Laura Sgrò, a lawyer known for her role in a number of Vatican cases, presented the complaints to the DDF on 3 April to include in its investigation of Rupnik opened in October last year after Pope Francis lifted the statute of limitations in his case.
There are now understood to be at least 20 complaints against Rupnik.
Two of the new complainants, Miriam Kovac and Gloria Branciani, made public allegations against Rupnik in a press conference alongside Sgrò in February. They described his spiritual, psychological and in Branciani’s case sexual abuse perpetrated in the 1980s and 1990s, when they were sisters of the Loyola Community of which he was a founder.
Rupnik was a distinguished artist and theologian until incidents of his alleged abuse became widely known in late 2022.
The Vatican’s handling of the scandal has drawn widespread criticism, renewed in recent weeks after the 2024 Annuario Pontificio directory listed him as a consultor to the Dicastery for Divine Worship.
His name also appeared on the dicastery’s website, and both still described him as a Jesuit, although the Society of Jesus expelled him last July for his “refusal to observe the vow of obedience” as it attempted to respond to the abuse allegations.
A dicastery official told the Canadian ultraconservative outlet LifesiteNews on 18 April that Rupnik’s name had been included in the directory from previous editions in error. It has since been removed from the website.

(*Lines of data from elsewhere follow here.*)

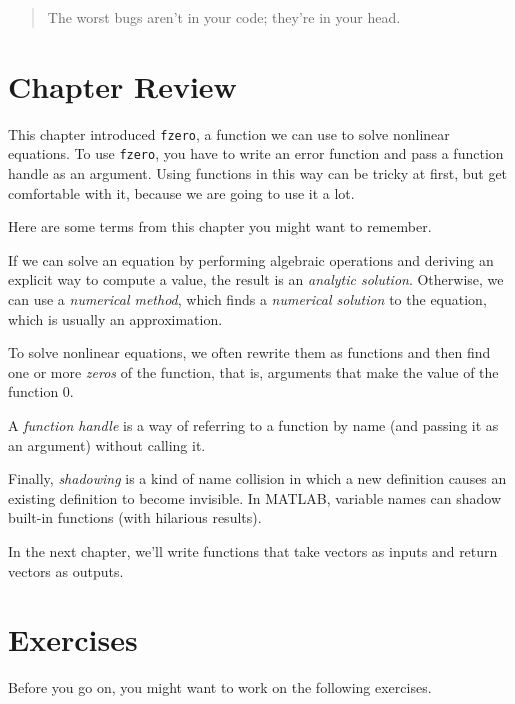 \begin{quote}
The worst bugs aren't in your code; they're in your head.
\end{quote}

\section{Chapter Review}

This chapter introduced \lstinline{fzero}, a function we can use to solve nonlinear equations.
To use \lstinline{fzero}, you have to write an error function and pass a function handle as an argument.  Using functions in this way can be tricky at first, but get comfortable with it, because we are going to use it a lot.

Here are some terms from this chapter you might want to remember.

If we can solve an equation by performing algebraic operations and deriving an explicit way to compute a value, the result is an \emph{analytic solution}.
Otherwise, we can use a \emph{numerical method}, which finds a \emph{numerical solution} to the equation, which is usually an approximation.

To solve nonlinear equations, we often rewrite them as functions and then find one or more \emph{zeros} of the function, that is, arguments that make the value of the function $0$.

A \emph{function handle} is a way of
referring to a function by name (and passing it as an argument)
without calling it.

Finally, \emph{shadowing} is a kind of name collision in which a new definition
causes an existing definition to become invisible.  In MATLAB,
variable names can shadow built-in functions (with hilarious results).

In the next chapter, we'll write functions that take vectors as inputs and return vectors as outputs.


\section{Exercises}

Before you go on, you might want to work on the following exercises.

Rupnik’s had a considerable reputation as a liturgical artist, based at the Centro Aletti in Rome, and his work decorates many prominent Church sites including the Shrine of Lourdes, where a commission is due to report imminently on the future of his mosaics outside the basilica.
In the US, council of the Knights of St Columbus in Washington, DC has asked the order’s national leadership to remove his mosaics from the city’s St John Paul II Shrine, which it sponsors, to be “replaced with liturgical art suitable to the celebration of the sacraments”.
At a LOUDfence service in the UK this week, shoes representing sisters abused by Rupnik were placed before the altar alongside a pair of shoes belonging to a seminarian who was abused during his studies.
Bishop Patrick McKinney of Nottingham joined clergy at St Anne’s Church, Buxton in prostrating himself before the altar during the service of healing and support for victims and survivors of abuse.